The growth in life insurance premiums also had corresponded with the growing confidence of the insurance by the public over the last few years, which the regulator cited as caused by the increased public awareness and the improved services and product development by the insurers. 


However, the most recent boost in life insurance uptake was prompted by the pandemic as people grew more risk conscious to seek more life protection against ailments and social protection upon their retirement. 
“The public awareness on life protection is believed to be increased due to the circumstances evolved by the pandemic,” the IRCSL said in a statement. 

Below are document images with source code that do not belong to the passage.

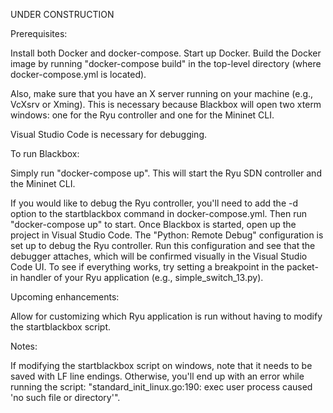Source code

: UNDER CONSTRUCTION

Prerequisites:

Install both Docker and docker-compose. Start up Docker. Build the Docker image by running "docker-compose build" in the top-level directory (where docker-compose.yml is located).

Also, make sure that you have an X server running on your machine (e.g., VcXsrv or Xming). This is necessary because Blackbox will open two xterm windows: one for the Ryu controller and one for the Mininet CLI.

Visual Studio Code is necessary for debugging.

To run Blackbox:

Simply run "docker-compose up". This will start the Ryu SDN controller and the Mininet CLI.

If you would like to debug the Ryu controller, you'll need to add the -d option to the startblackbox command in docker-compose.yml. Then run "docker-compose up" to start. Once Blackbox is started, open up the project in Visual Studio Code. The "Python: Remote Debug" configuration is set up to debug the Ryu controller. Run this configuration and see that the debugger attaches, which will be confirmed visually in the Visual Studio Code UI. To see if everything works, try setting a breakpoint in the packet-in handler of your Ryu application (e.g., simple_switch_13.py).

Upcoming enhancements:

Allow for customizing which Ryu application is run without having to modify the startblackbox script.

Notes:

If modifying the startblackbox script on windows, note that it needs to be saved with LF line endings. Otherwise, you'll end up with an error while running the script: "standard_init_linux.go:190: exec user process caused 'no such file or directory'".
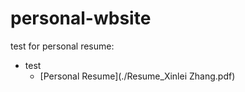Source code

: # personal-wbsite

test for personal resume:  
- test  
  - [Personal Resume](./Resume_Xinlei Zhang.pdf)
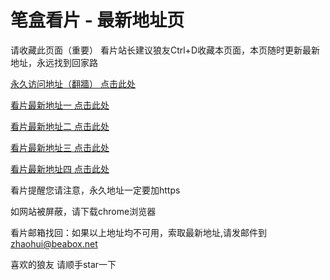 # 笔盒看片 - 最新地址页

请收藏此页面（重要）
看片站长建议狼友Ctrl+D收藏本页面，本页随时更新最新地址，永远找到回家路

[永久访问地址（翻牆） 点击此处](https://beabox.net/)

[看片最新地址一 点击此处](https://bhy8x9i8c5k8.shop)

[看片最新地址二 点击此处](https://bhc4w4p8d9e1.shop)

[看片最新地址三 点击此处](https://bht4y6g1j1x9.shop)

[看片最新地址四 点击此处](https://bhs1z2s7e8k6.shop)

看片提醒您请注意，永久地址一定要加https

如网站被屏蔽，请下载chrome浏览器

看片邮箱找回：如果以上地址均不可用，索取最新地址,请发邮件到 zhaohui@beabox.net

喜欢的狼友 请顺手star一下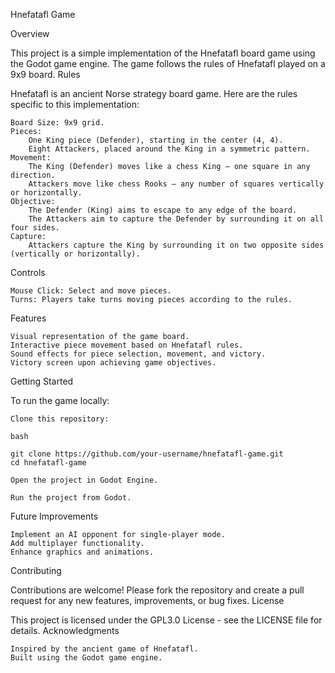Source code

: Hnefatafl Game

Overview

This project is a simple implementation of the Hnefatafl board game using the Godot game engine. The game follows the rules of Hnefatafl played on a 9x9 board.
Rules

Hnefatafl is an ancient Norse strategy board game. Here are the rules specific to this implementation:

    Board Size: 9x9 grid.
    Pieces:
        One King piece (Defender), starting in the center (4, 4).
        Eight Attackers, placed around the King in a symmetric pattern.
    Movement:
        The King (Defender) moves like a chess King – one square in any direction.
        Attackers move like chess Rooks – any number of squares vertically or horizontally.
    Objective:
        The Defender (King) aims to escape to any edge of the board.
        The Attackers aim to capture the Defender by surrounding it on all four sides.
    Capture:
        Attackers capture the King by surrounding it on two opposite sides (vertically or horizontally).

Controls

    Mouse Click: Select and move pieces.
    Turns: Players take turns moving pieces according to the rules.

Features

    Visual representation of the game board.
    Interactive piece movement based on Hnefatafl rules.
    Sound effects for piece selection, movement, and victory.
    Victory screen upon achieving game objectives.

Getting Started

To run the game locally:

    Clone this repository:

    bash

    git clone https://github.com/your-username/hnefatafl-game.git
    cd hnefatafl-game

    Open the project in Godot Engine.

    Run the project from Godot.

Future Improvements

    Implement an AI opponent for single-player mode.
    Add multiplayer functionality.
    Enhance graphics and animations.

Contributing

Contributions are welcome! Please fork the repository and create a pull request for any new features, improvements, or bug fixes.
License

This project is licensed under the GPL3.0 License - see the LICENSE file for details.
Acknowledgments

    Inspired by the ancient game of Hnefatafl.
    Built using the Godot game engine.
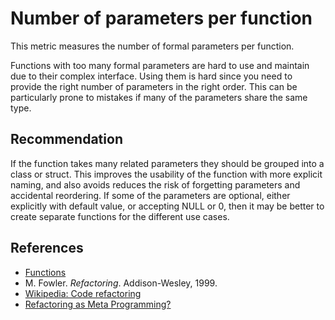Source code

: # Number of parameters per function
This metric measures the number of formal parameters per function.

Functions with too many formal parameters are hard to use and maintain due to their complex interface. Using them is hard since you need to provide the right number of parameters in the right order. This can be particularly prone to mistakes if many of the parameters share the same type.


## Recommendation
If the function takes many related parameters they should be grouped into a class or struct. This improves the usability of the function with more explicit naming, and also avoids reduces the risk of forgetting parameters and accidental reordering. If some of the parameters are optional, either explicitly with default value, or accepting NULL or 0, then it may be better to create separate functions for the different use cases.


## References
* [Functions](http://www.cplusplus.com/doc/tutorial/functions/)
* M. Fowler. *Refactoring*. Addison-Wesley, 1999.
* [Wikipedia: Code refactoring](https://en.wikipedia.org/wiki/Code_refactoring)
* [Refactoring as Meta Programming?](http://www.jot.fm/issues/issue_2005_01/column1/)
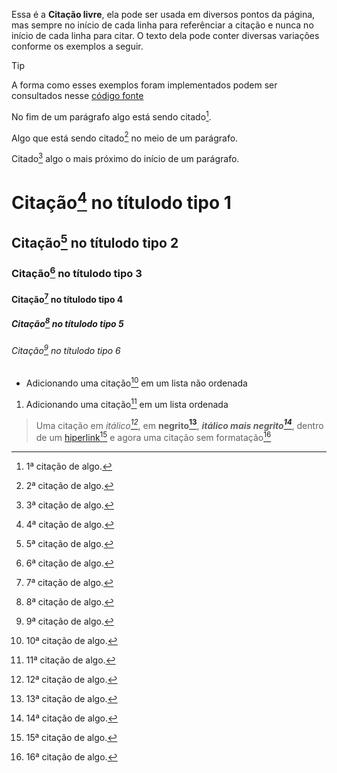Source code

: Essa é a **Citação livre**, ela pode ser usada em diversos pontos da página, mas sempre no início de cada linha para referênciar a citação e nunca no início de cada linha para citar. O texto dela pode conter diversas variações conforme os exemplos a seguir.

>[!TIP]
>A forma como esses exemplos foram implementados podem ser consultados nesse [código fonte](https://github.com/eportella/markdown-to-html-builder/tree/main/cite/README.md)

[^1]: 1ª citação de algo.
[^2]: 2ª citação de algo.
[^3]: 3ª citação de algo.

No fim de um parágrafo algo está sendo citado[^1].

Algo que está sendo citado[^2] no meio de um parágrafo.

Citado[^3] algo o mais próximo do início de um parágrafo.

# Citação[^4] no títulodo tipo 1
## Citação[^5] no títulodo tipo 2
### Citação[^6] no títulodo tipo 3
#### Citação[^7] no títulodo tipo 4
##### Citação[^8] no títulodo tipo 5
###### Citação[^9] no títulodo tipo 6

- Adicionando uma citação[^10] em um lista não ordenada
1. Adicionando uma citação[^11] em um lista ordenada

> Uma citação em *itálico[^12]*, em **negrito[^13]**, ***itálico mais negrito[^14]***, dentro de um [hiperlink[^15]](/) e agora uma citação sem formatação[^16]


[^4]: 4ª citação de algo.
[^5]: 5ª citação de algo.
[^6]: 6ª citação de algo.
[^7]: 7ª citação de algo.
[^8]: 8ª citação de algo.
[^9]: 9ª citação de algo.
[^10]: 10ª citação de algo.
[^11]: 11ª citação de algo.
[^12]: 12ª citação de algo.
[^13]: 13ª citação de algo.
[^14]: 14ª citação de algo.
[^15]: 15ª citação de algo.
[^16]: 16ª citação de algo.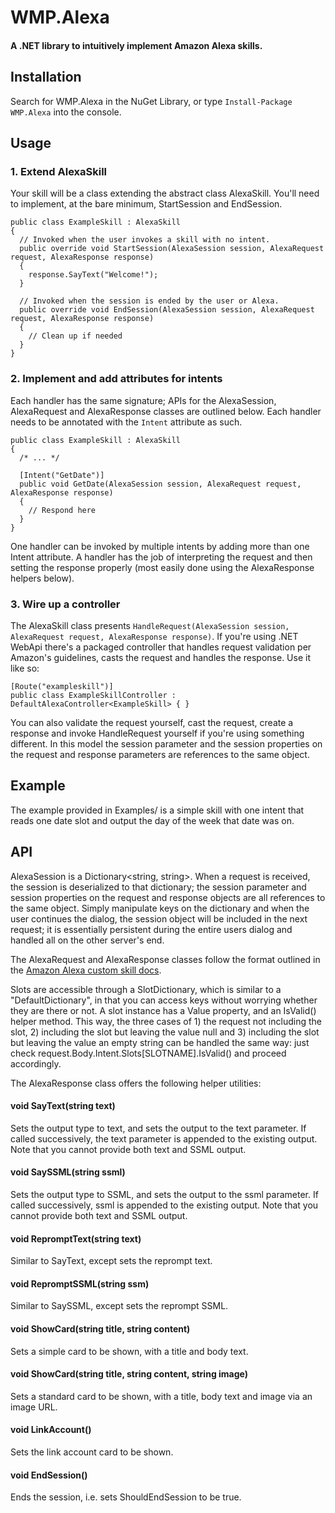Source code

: # WMP.Alexa
#### A .NET library to intuitively implement Amazon Alexa skills.

## Installation

Search for WMP.Alexa in the NuGet Library, or type `Install-Package WMP.Alexa` into the console.

## Usage

### 1. Extend AlexaSkill

Your skill will be a class extending the abstract class AlexaSkill. You'll need to implement, at the bare minimum, StartSession and EndSession.

    public class ExampleSkill : AlexaSkill
    {
      // Invoked when the user invokes a skill with no intent.
      public override void StartSession(AlexaSession session, AlexaRequest request, AlexaResponse response)
      {
        response.SayText("Welcome!");
      }

      // Invoked when the session is ended by the user or Alexa.
      public override void EndSession(AlexaSession session, AlexaRequest request, AlexaResponse response)
      {
        // Clean up if needed
      }
    }
    
### 2. Implement and add attributes for intents

Each handler has the same signature; APIs for the AlexaSession, AlexaRequest and AlexaResponse classes are outlined below. Each handler needs to be annotated with the `Intent` attribute as such.

    public class ExampleSkill : AlexaSkill
    {
      /* ... */

      [Intent("GetDate")]
      public void GetDate(AlexaSession session, AlexaRequest request, AlexaResponse response)
      {
        // Respond here
      } 
    }

One handler can be invoked by multiple intents by adding more than one Intent attribute. A handler has the job of interpreting the request and then setting the response properly (most easily done using the AlexaResponse helpers below).

### 3. Wire up a controller

The AlexaSkill class presents `HandleRequest(AlexaSession session, AlexaRequest request, AlexaResponse response)`. If you're using .NET WebApi there's a packaged controller that handles request validation per Amazon's guidelines, casts the request and handles the response. Use it like so:

    [Route("exampleskill")]
    public class ExampleSkillController : DefaultAlexaController<ExampleSkill> { }
    
You can also validate the request yourself, cast the request, create a response and invoke HandleRequest yourself if you're using something different. In this model the session parameter and the session properties on the request and response parameters are references to the same object.

## Example

The example provided in Examples/ is a simple skill with one intent that reads one date slot and output the day of the week that date was on.

## API

AlexaSession is a Dictionary<string, string>. When a request is received, the session is deserialized to that dictionary; the session parameter and session properties on the request and response objects are all references to the same object. Simply manipulate keys on the dictionary and when the user continues the dialog, the session object will be included in the next request; it is essentially persistent during the entire users dialog and handled all on the other server's end.

The AlexaRequest and AlexaResponse classes follow the format outlined in the [Amazon Alexa custom skill docs](https://developer.amazon.com/public/solutions/alexa/alexa-skills-kit/docs/alexa-skills-kit-interface-reference).

Slots are accessible through a SlotDictionary, which is similar to a "DefaultDictionary", in that you can access keys without worrying whether they are there or not. A slot instance has a Value property, and an IsValid() helper method. This way, the three cases of 1) the request not including the slot, 2) including the slot but leaving the value null and 3) including the slot but leaving the value an empty string can be handled the same way: just check request.Body.Intent.Slots[SLOTNAME].IsValid() and proceed accordingly.

The AlexaResponse class offers the following helper utilities:

#### void SayText(string text)

Sets the output type to text, and sets the output to the text parameter. If called successively, the text parameter is appended to the existing output. Note that you cannot provide both text and SSML output.

#### void SaySSML(string ssml)

Sets the output type to SSML, and sets the output to the ssml parameter. If called successively, ssml is appended to the existing output. Note that you cannot provide both text and SSML output.

#### void RepromptText(string text)

Similar to SayText, except sets the reprompt text.

#### void RepromptSSML(string ssm)

Similar to SaySSML, except sets the reprompt SSML.

#### void ShowCard(string title, string content)

Sets a simple card to be shown, with a title and body text.

#### void ShowCard(string title, string content, string image)

Sets a standard card to be shown, with a title, body text and image via an image URL.

#### void LinkAccount()

Sets the link account card to be shown.

#### void EndSession()

Ends the session, i.e. sets ShouldEndSession to be true.
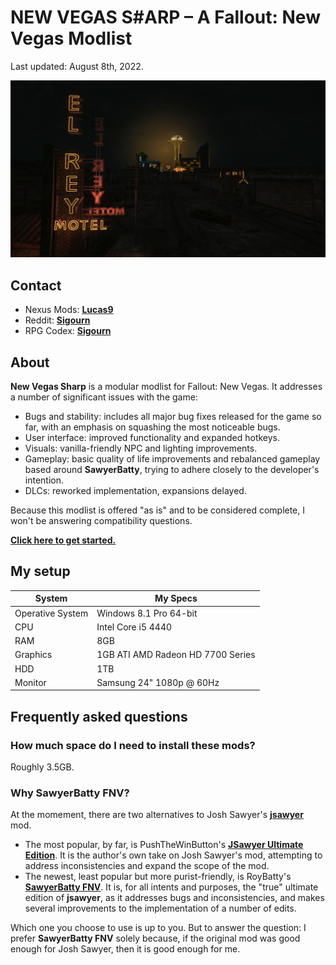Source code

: # NEW VEGAS S#ARP – A Fallout: New Vegas Modlist

Last updated: August 8th, 2022.

![Banner](images/readme_banner.jpg)

## Contact

- Nexus Mods: [**Lucas9**](https://www.nexusmods.com/morrowind/users/14600469)
- Reddit: [**Sigourn**](https://www.reddit.com/user/Sigourn)
- RPG Codex: [**Sigourn**](https://rpgcodex.net/forums/index.php?members/sigourn.21476/)

## About

**New Vegas Sharp** is a modular modlist for Fallout: New Vegas. It addresses a number of significant issues with the game:

- Bugs and stability: includes all major bug fixes released for the game so far, with an emphasis on squashing the most noticeable bugs.
- User interface: improved functionality and expanded hotkeys.
- Visuals: vanilla-friendly NPC and lighting improvements.
- Gameplay: basic quality of life improvements and rebalanced gameplay based around **SawyerBatty**, trying to adhere closely to the developer's intention.
- DLCs: reworked implementation, expansions delayed.

Because this modlist is offered "as is" and to be considered complete, I won't be answering compatibility questions.

[**Click here to get started.**](setup.md)

## My setup

System | My Specs
------------ | -------------
Operative System | Windows 8.1 Pro 64-bit
CPU | Intel Core i5 4440
RAM | 8GB
Graphics | 1GB ATI AMD Radeon HD 7700 Series
HDD | 1TB
Monitor | Samsung 24" 1080p @ 60Hz

## Frequently asked questions

### How much space do I need to install these mods?

Roughly 3.5GB.

### Why SawyerBatty FNV?

At the momement, there are two alternatives to Josh Sawyer's [**jsawyer**](https://fallout.fandom.com/wiki/JSawyer) mod.

- The most popular, by far, is PushTheWinButton's [**JSawyer Ultimate Edition**](https://www.nexusmods.com/newvegas/mods/61592?). It is the author's own take on Josh Sawyer's mod, attempting to address inconsistencies and expand the scope of the mod.
- The newest, least popular but more purist-friendly, is RoyBatty's [**SawyerBatty FNV**](https://www.nexusmods.com/newvegas/mods/76436). It is, for all intents and purposes, the "true" ultimate edition of **jsawyer**, as it addresses bugs and inconsistencies, and makes several improvements to the implementation of a number of edits.

Which one you choose to use is up to you. But to answer the question: I prefer **SawyerBatty FNV** solely because, if the original mod was good enough for Josh Sawyer, then it is good enough for me.
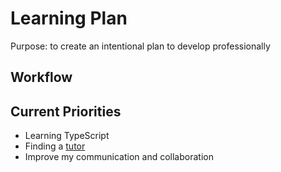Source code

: # Learning Plan

Purpose: to create an intentional plan to develop professionally

## Workflow

## Current Priorities

- Learning TypeScript
- Finding a [tutor](./tutoring_plan.md)
- Improve my communication and collaboration
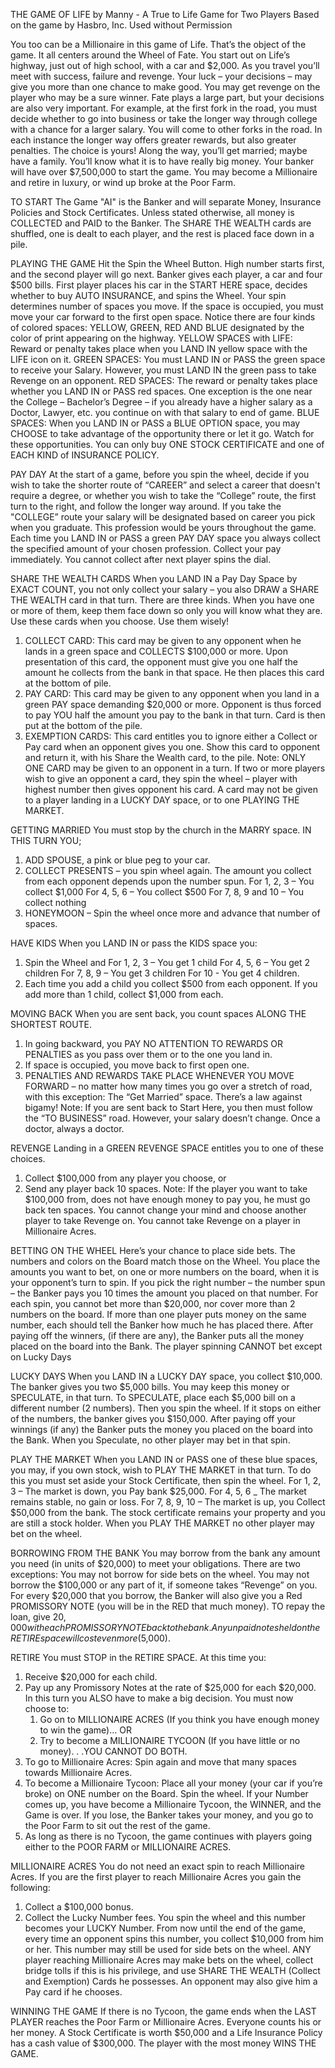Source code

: THE GAME OF LIFE by Manny - A True to Life Game for Two Players
Based on the game by Hasbro, Inc. Used without Permission

You too can be a Millionaire in this game of Life. That’s the object of the game. It all
centers around the Wheel of Fate. You start out on Life’s highway, just out of high
school, with a car and $2,000. As you travel you’ll meet with success, failure and revenge.
Your luck – your decisions – may give you more than one chance to make good. You
may get revenge on the player who may be a sure winner. Fate plays a large part, but
your decisions are also very important. For example, at the first fork in the road, you
must decide whether to go into business or take the longer way through college with a
chance for a larger salary. You will come to other forks in the road. In each instance the
longer way offers greater rewards, but also greater penalties. The choice is yours!
Along the way, you’ll get married; maybe have a family. You’ll know what it is to have
really big money. Your banker will have over $7,500,000 to start the game. You may
become a Millionaire and retire in luxury, or wind up broke at the Poor Farm.

TO START
The Game "AI" is the Banker and will separate Money, Insurance Policies and Stock 
Certificates. Unless stated otherwise, all money is COLLECTED and PAID to the Banker. 
The SHARE THE WEALTH cards are shuffled, one is dealt to each player, and the rest is 
placed face down in a pile.

PLAYING THE GAME
Hit the Spin the Wheel Button. High number starts first, and the second player will go 
next. Banker gives each player, a car and four $500 bills. First player places his car 
in the START HERE space, decides whether to buy AUTO INSURANCE, and spins the Wheel.
Your spin determines number of spaces you move. If the space is occupied, you must 
move your car forward to the first open space. Notice there are four kinds of colored 
spaces:
YELLOW, GREEN, RED AND BLUE designated by the color of print appearing on the highway. 
YELLOW SPACES with LIFE: Reward or penalty takes place when you LAND IN yellow space
with the LIFE icon on it.
GREEN SPACES: You must LAND IN or PASS the green space to receive your Salary. However, you 
must LAND IN the green pass to take Revenge on an opponent.
RED SPACES: The reward or penalty takes place whether you LAND IN or PASS red spaces. 
One exception is the one near the College – Bachelor’s Degree – if you already have a 
higher salary as a Doctor, Lawyer, etc. you continue on with that salary to end of 
game.
BLUE SPACES: When you LAND IN or PASS a BLUE OPTION space, you may CHOOSE to take 
advantage of the opportunity there or let it go. Watch for these opportunities. You can 
only buy ONE STOCK CERTIFICATE and one of EACH KIND of INSURANCE POLICY.

PAY DAY
At the start of a game, before you spin the wheel, decide if you wish to take the 
shorter route of “CAREER” and select a career that doesn't require a degree, or 
whether you wish to take the “College” route, the first turn to the right, and follow 
the longer way around. If you take the "COLLEGE” route your salary will be designated 
based on career you pick when you graduate. This profession would be yours throughout the 
game. Each time you LAND IN or PASS a green PAY DAY space you always collect the specified 
amount of your chosen profession. Collect your pay immediately. You cannot collect after 
next player spins the dial.

SHARE THE WEALTH CARDS
When you LAND IN a Pay Day Space by EXACT COUNT, you not only collect your salary – you also 
DRAW a SHARE THE WEALTH card in that turn. There are three kinds. When you have one or more 
of them, keep them face down so only you will know what they are. Use these cards when you 
choose. Use them wisely!
1. COLLECT CARD: This card may be given to any opponent when he lands in a green space and 
COLLECTS $100,000 or more. Upon presentation of this card, the opponent must give you one half 
the amount he collects from the bank in that space. He then places this card at the bottom of 
pile.
2. PAY CARD: This card may be given to any opponent when you land in a green PAY space 
demanding $20,000 or more. Opponent is thus forced to pay YOU half the amount you pay to the 
bank in that turn. Card is then put at the bottom of the pile.
3. EXEMPTION CARDS: This card entitles you to ignore either a Collect or Pay card when an 
opponent gives you one. Show this card to opponent and return it, with his Share the Wealth 
card, to the pile.
Note: ONLY ONE CARD may be given to an opponent in a turn. If two or more players wish to give 
an opponent a card, they spin the wheel – player with highest number then gives opponent his 
card. A card may not be given to a player landing in a LUCKY DAY space, or to one PLAYING 
THE MARKET.

GETTING MARRIED
You must stop by the church in the MARRY space. IN THIS TURN YOU;
1. ADD SPOUSE, a pink or blue peg to your car.
2. COLLECT PRESENTS – you spin wheel again. The amount you collect from each opponent depends 
upon the number spun.
For 1, 2, 3 – You collect $1,000
For 4, 5, 6 – You collect $500
For 7, 8, 9 and 10 – You collect nothing
3. HONEYMOON – Spin the wheel once more and advance that number of spaces.

HAVE KIDS
When you LAND IN or pass the KIDS space you:
1. Spin the Wheel and 
For 1, 2, 3 – You get 1 child
For 4, 5, 6 – You get 2 children
For 7, 8, 9 – You get 3 children
For 10 - You get 4 children.
2. Each time you add a child you collect $500 from each opponent. If you add more than 1 child, collect 
$1,000 from each.

MOVING BACK
When you are sent back, you count spaces ALONG THE SHORTEST ROUTE.
1. In going backward, you PAY NO ATTENTION TO REWARDS OR PENALTIES as you pass over them or 
to the one you land in.
2. If space is occupied, you move back to first open one.
3. PENALTIES AND REWARDS TAKE PLACE WHENEVER YOU MOVE FORWARD – no matter how many times you 
go over a stretch of road, with this exception: The “Get Married” space. There’s a law 
against bigamy!
Note: If you are sent back to Start Here, you then must follow the “TO BUSINESS” road. However, 
your salary doesn’t change. Once a doctor, always a doctor.

REVENGE
Landing in a GREEN REVENGE SPACE entitles you to one of these choices.
1. Collect $100,000 from any player you choose, or
2. Send any player back 10 spaces.
Note: If the player you want to take $100,000 from, does not have enough money to pay you, he 
must go back ten spaces. You cannot change your mind and choose another player to take Revenge 
on. You cannot take Revenge on a player in Millionaire Acres.

BETTING ON THE WHEEL
Here’s your chance to place side bets. The numbers and colors on the Board match those on the 
Wheel. You place the amounts you want to bet, on one or more numbers on the board, when it is 
your opponent’s turn to spin. If you pick the right number – the number spun – the Banker pays 
you 10 times the amount you placed on that number.
For each spin, you cannot bet more than $20,000, nor cover more than 2 numbers on the board. If 
more than one player puts money on the same number, each should tell the Banker how much he has 
placed there. After paying off the winners, (if there are any), the Banker puts all the money 
placed on the board into the Bank. The player spinning CANNOT bet except on Lucky Days

LUCKY DAYS
When you LAND IN a LUCKY DAY space, you collect $10,000. The banker gives you two $5,000 bills. 
You may keep this money or SPECULATE, in that turn. To SPECULATE, place each $5,000 bill on a 
different number (2 numbers). Then you spin the wheel. If it stops on either of the numbers, 
the banker gives you $150,000.
After paying off your winnings (if any) the Banker puts the money you placed on the board into 
the Bank. When you Speculate, no other player may bet in that spin.

PLAY THE MARKET
When you LAND IN or PASS one of these blue spaces, you may, if you own stock, wish to PLAY THE 
MARKET in that turn. To do this you must set aside your Stock Certificate, then spin
the wheel.
For 1, 2, 3 – The market is down, you Pay bank $25,000.
For 4, 5, 6 _ The market remains stable, no gain or loss.
For 7, 8, 9, 10 – The market is up, you Collect $50,000 from the bank.
The stock certificate remains your property and you are still a stock holder. When you PLAY 
THE MARKET no other player may bet on the wheel.

BORROWING FROM THE BANK
You may borrow from the bank any amount you need (in units of $20,000) to meet your obligations. 
There are two exceptions: You may not borrow for side bets on the wheel.
You may not borrow the $100,000 or any part of it, if someone takes “Revenge” on you.
For every $20,000 that you borrow, the Banker will also give you a Red PROMISSORY NOTE (you will 
be in the RED that much money). TO repay the loan, give $20,000 with each PROMISSORY NOTE back 
to the bank. Any unpaid notes held on the RETIRE space will cost even more ($5,000).

RETIRE
You must STOP in the RETIRE SPACE. At this time you:
1. Receive $20,000 for each child.
2. Pay up any Promissory Notes at the rate of $25,000 for each $20,000. In this turn you ALSO 
have to make a big decision. You must now choose to:
    1. Go on to MILLIONAIRE ACRES (If you think you have enough money to win the game)... OR
    2. Try to become a MILLIONAIRE TYCOON (If you have little or no money). . .YOU CANNOT DO 
    BOTH.
3. To go to Millionaire Acres: Spin again and move that many spaces towards Millionaire Acres.
4. To become a Millionaire Tycoon: Place all your money (your car if you’re broke) on ONE 
number on the Board. Spin the wheel. If your Number comes up, you have become a Millionaire 
Tycoon, the WINNER, and the Game is over. If you lose, the Banker takes your money, and you go 
to the Poor Farm to sit out the rest of the game.
5. As long as there is no Tycoon, the game continues with players going either to the POOR 
FARM or MILLIONAIRE ACRES.

MILLIONAIRE ACRES
You do not need an exact spin to reach Millionaire Acres. If you are the first player to reach 
Millionaire Acres you gain the following:
1. Collect a $100,000 bonus.
2. Collect the Lucky Number fees. You spin the wheel and this number becomes your LUCKY Number. 
From now until the end of the game, every time an opponent spins this number, you collect 
$10,000 from him or her. This number may still be used for side bets on the wheel. ANY player 
reaching Millionaire Acres may make bets on the wheel, collect bridge tolls if this is his 
privilege, and use SHARE THE WEALTH (Collect and Exemption) Cards he possesses. An opponent may 
also give him a Pay card if he chooses.

WINNING THE GAME
If there is no Tycoon, the game ends when the LAST PLAYER reaches the Poor Farm or Millionaire 
Acres. Everyone counts his or her money. A Stock Certificate is worth $50,000 and a Life
Insurance Policy has a cash value of $300,000. The player with the most money WINS THE GAME.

This was reflected in the 739,784 new life insurance policies issued during 2020, up slightly from 2019 levels, bringing the total life policies in force to 3.6 million, up 6.21 percent from 2019. 


This makes out to 16.39 percent of the total population and 42.6 percent of the total labour force, up from 15.52 percent and 39.48 percent, respectively in 2019. 

This faster uptake in life insurance policies sent the total insurance sector assets to Rs.796.8 billion, up by 14.33 percent, accelerating from 10.55 percent in 2019 and the highest pace of growth recorded in a year in recent times. 


Albeit the higher premium incomes pushed the total insurance penetration measured as a percentage of the gross domestic product to 1.39 percent in 2020, from 1.31 percent in 2019, this remains still below the other countries in the Asian region. The insurance penetration is the insurance premium cited in relation to the GDP of the country. 


Meanwhile, the general insurance sector saw its GWP slipped by 2.24 percent to Rs.105.3 billion in 2020, mainly caused by the sharp decline in the vehicle imports, which accounts for the largest share of the general insurance business. However, the profits before tax of this segment rose the most in recent years to Rs.23 billion, surpassing the long-term insurance’s contribution to the overall profit of the insurance business. This was due to the 27 percent decline in general insurance claims, the lowest during the last five years, which became possible due to reduced motor claims and the decline in travel and tourism industries, due to the pandemic. The overall profit before tax of the insurance industry has risen by a robust 29 percent to Rs.41.8 billion.